Global central bank purchases showed seasonal slowdown in January. Banks bought an average of only five tons of gold, compared to an average of 27 tons per month last year. Analysts believe that the accumulation of oil shocks and regional instability will continue. This trend is expected to persist through 2026.
Marissa Salim, an analyst from the World Gold Council, made the following assessment: "Volatile prices and the holiday season may have paused some central banks." Salim emphasized that geopolitical risks do not show signs of decreasing. This will keep corporate appetite high. In the ETF market, US-based gold ETFs recorded a net inflow of $4.5 billion in February. This figure indicates that retail and institutional investor sentiment aligns with central bank activity.

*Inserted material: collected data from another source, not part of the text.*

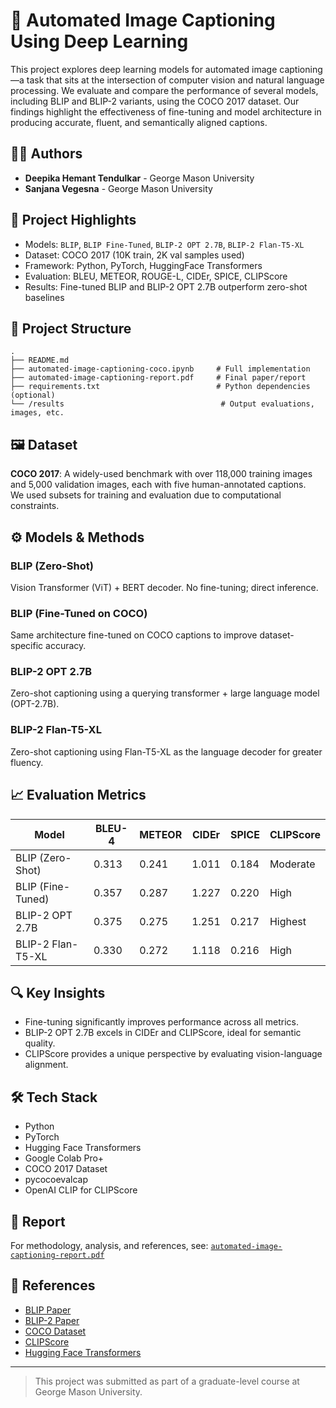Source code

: # 🧠 Automated Image Captioning Using Deep Learning

This project explores deep learning models for automated image captioning—a task that sits at the intersection of computer vision and natural language processing. We evaluate and compare the performance of several models, including BLIP and BLIP-2 variants, using the COCO 2017 dataset. Our findings highlight the effectiveness of fine-tuning and model architecture in producing accurate, fluent, and semantically aligned captions.

## 👩‍💻 Authors
- **Deepika Hemant Tendulkar** - George Mason University  
- **Sanjana Vegesna** - George Mason University  

## 🧪 Project Highlights
- Models: `BLIP`, `BLIP Fine-Tuned`, `BLIP-2 OPT 2.7B`, `BLIP-2 Flan-T5-XL`
- Dataset: COCO 2017 (10K train, 2K val samples used)
- Framework: Python, PyTorch, HuggingFace Transformers
- Evaluation: BLEU, METEOR, ROUGE-L, CIDEr, SPICE, CLIPScore
- Results: Fine-tuned BLIP and BLIP-2 OPT 2.7B outperform zero-shot baselines

## 📁 Project Structure
```
.
├── README.md
├── automated-image-captioning-coco.ipynb     # Full implementation
├── automated-image-captioning-report.pdf     # Final paper/report
├── requirements.txt                          # Python dependencies (optional)
└── /results                                   # Output evaluations, images, etc.
```

## 🖼️ Dataset
**COCO 2017**: A widely-used benchmark with over 118,000 training images and 5,000 validation images, each with five human-annotated captions.  
We used subsets for training and evaluation due to computational constraints.

## ⚙️ Models & Methods
### BLIP (Zero-Shot)
Vision Transformer (ViT) + BERT decoder. No fine-tuning; direct inference.

### BLIP (Fine-Tuned on COCO)
Same architecture fine-tuned on COCO captions to improve dataset-specific accuracy.

### BLIP-2 OPT 2.7B
Zero-shot captioning using a querying transformer + large language model (OPT-2.7B).

### BLIP-2 Flan-T5-XL
Zero-shot captioning using Flan-T5-XL as the language decoder for greater fluency.

## 📈 Evaluation Metrics
| Model              | BLEU-4 | METEOR | CIDEr | SPICE | CLIPScore |
|-------------------|--------|--------|-------|--------|------------|
| BLIP (Zero-Shot)  | 0.313  | 0.241  | 1.011 | 0.184  | Moderate   |
| BLIP (Fine-Tuned) | 0.357  | 0.287  | 1.227 | 0.220  | High       |
| BLIP-2 OPT 2.7B   | 0.375  | 0.275  | 1.251 | 0.217  | Highest    |
| BLIP-2 Flan-T5-XL | 0.330  | 0.272  | 1.118 | 0.216  | High       |

## 🔍 Key Insights
- Fine-tuning significantly improves performance across all metrics.
- BLIP-2 OPT 2.7B excels in CIDEr and CLIPScore, ideal for semantic quality.
- CLIPScore provides a unique perspective by evaluating vision-language alignment.

## 🛠️ Tech Stack
- Python
- PyTorch
- Hugging Face Transformers
- Google Colab Pro+
- COCO 2017 Dataset
- pycocoevalcap
- OpenAI CLIP for CLIPScore

## 📄 Report
For methodology, analysis, and references, see: [`automated-image-captioning-report.pdf`](./automated-image-captioning-report.pdf)

## 🧾 References
- [BLIP Paper](https://arxiv.org/abs/2201.12086)
- [BLIP-2 Paper](https://arxiv.org/abs/2301.12597)
- [COCO Dataset](https://cocodataset.org)
- [CLIPScore](https://arxiv.org/abs/2104.08718)
- [Hugging Face Transformers](https://huggingface.co/transformers/)

---

> This project was submitted as part of a graduate-level course at George Mason University.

Reserves differentiation and liquidity needs
The bullion gold market is witnessing a clear divergence in central bank strategies. A broader accumulation trend is being managed by East Asian and Central European countries. Poland’s central bank was previously one of the most aggressive buyers. Recently, the bank proposed selling part of its reserves to finance urgent domestic defense spending.
Russia and Venezuela’s central banks have also recently appeared as sellers. These countries are likely trying to strengthen liquidity due to tightening sanctions. Economic isolation is also fueling this situation.
The USD/CNY exchange rate remained relatively stable during the announcement, at around 6.8968. However, PBOC’s consistent gold purchases indicate a long-term strategic shift. China is thus trying to hedge against currency volatility.
Analysts at J.P. Morgan currently forecast that gold prices will average $5,055 by the end of 2026. The persistent accumulation of central bank demand forms the primary base for the market. Although changes in US monetary policy cause short-term volatility, this situation is expected to continue.